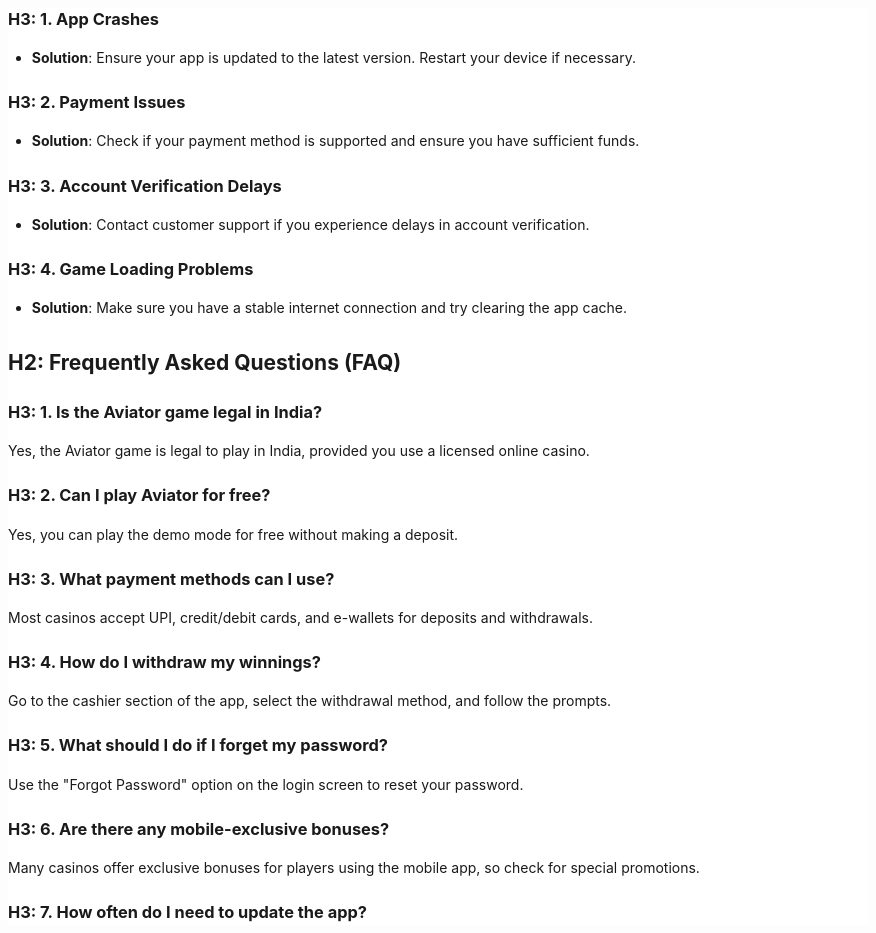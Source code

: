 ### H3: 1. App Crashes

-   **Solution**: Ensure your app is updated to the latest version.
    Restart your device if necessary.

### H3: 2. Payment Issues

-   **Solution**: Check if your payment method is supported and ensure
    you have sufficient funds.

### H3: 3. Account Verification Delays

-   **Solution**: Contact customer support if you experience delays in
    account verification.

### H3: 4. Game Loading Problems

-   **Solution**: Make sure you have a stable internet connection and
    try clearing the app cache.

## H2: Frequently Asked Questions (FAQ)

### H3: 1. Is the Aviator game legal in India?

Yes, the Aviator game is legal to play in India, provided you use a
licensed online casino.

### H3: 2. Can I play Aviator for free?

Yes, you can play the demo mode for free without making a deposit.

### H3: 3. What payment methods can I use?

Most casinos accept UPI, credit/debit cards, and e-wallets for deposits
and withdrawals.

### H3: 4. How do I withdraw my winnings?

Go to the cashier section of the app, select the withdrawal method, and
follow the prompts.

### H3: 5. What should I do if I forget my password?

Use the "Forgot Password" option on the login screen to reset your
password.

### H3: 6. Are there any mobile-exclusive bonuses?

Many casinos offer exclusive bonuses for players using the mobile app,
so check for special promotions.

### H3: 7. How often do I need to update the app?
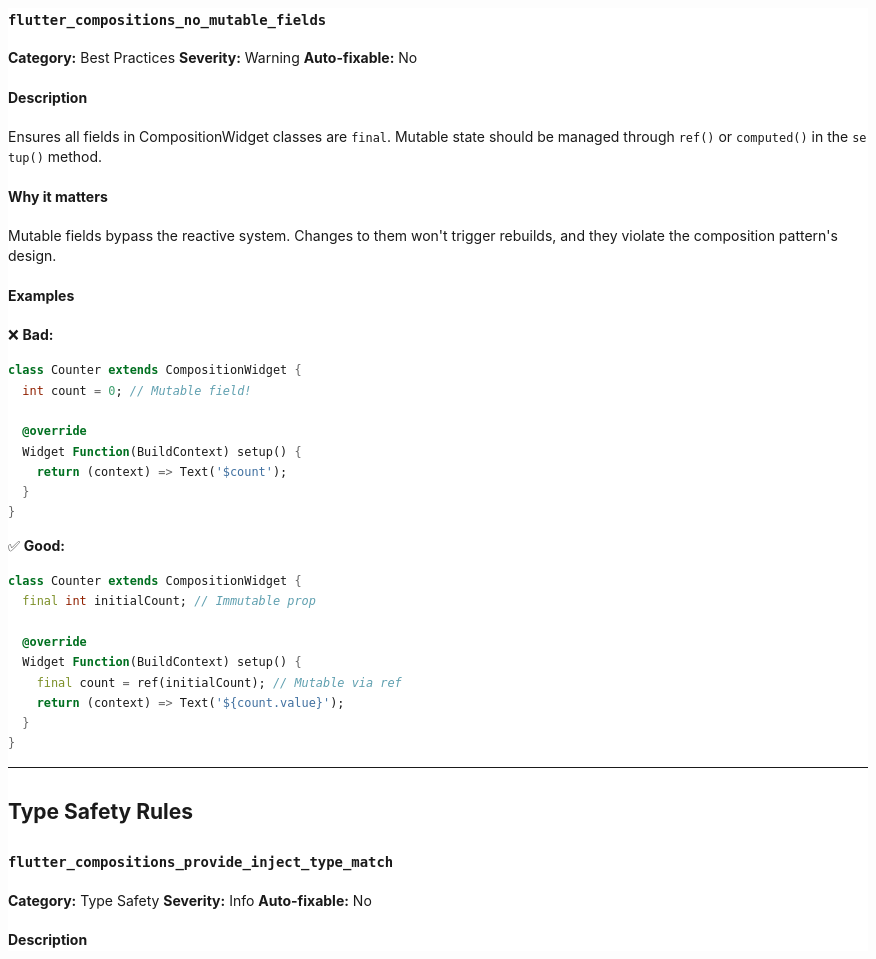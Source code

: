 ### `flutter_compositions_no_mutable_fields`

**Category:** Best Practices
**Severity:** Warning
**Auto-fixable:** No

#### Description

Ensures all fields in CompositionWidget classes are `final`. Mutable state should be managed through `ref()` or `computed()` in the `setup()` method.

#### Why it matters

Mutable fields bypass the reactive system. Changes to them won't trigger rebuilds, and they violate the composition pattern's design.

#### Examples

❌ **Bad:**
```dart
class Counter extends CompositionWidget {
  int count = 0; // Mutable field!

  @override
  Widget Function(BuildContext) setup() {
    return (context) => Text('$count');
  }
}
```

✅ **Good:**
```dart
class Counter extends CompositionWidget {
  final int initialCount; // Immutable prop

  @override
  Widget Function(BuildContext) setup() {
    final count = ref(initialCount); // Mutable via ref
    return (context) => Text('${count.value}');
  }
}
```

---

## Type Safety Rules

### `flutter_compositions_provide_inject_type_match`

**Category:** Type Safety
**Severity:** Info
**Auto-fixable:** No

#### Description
******************************
Description of the task: Using the entries above, give back exactly the line containing "### H3: 4. Game Loading Problems", the line containing "### H3: 2. Can I play Aviator for free?", and every line between them, and nothing else.

Solution for this exercise:
### H3: 4. Game Loading Problems

-   **Solution**: Make sure you have a stable internet connection and
    try clearing the app cache.

## H2: Frequently Asked Questions (FAQ)

### H3: 1. Is the Aviator game legal in India?

Yes, the Aviator game is legal to play in India, provided you use a
licensed online casino.

### H3: 2. Can I play Aviator for free?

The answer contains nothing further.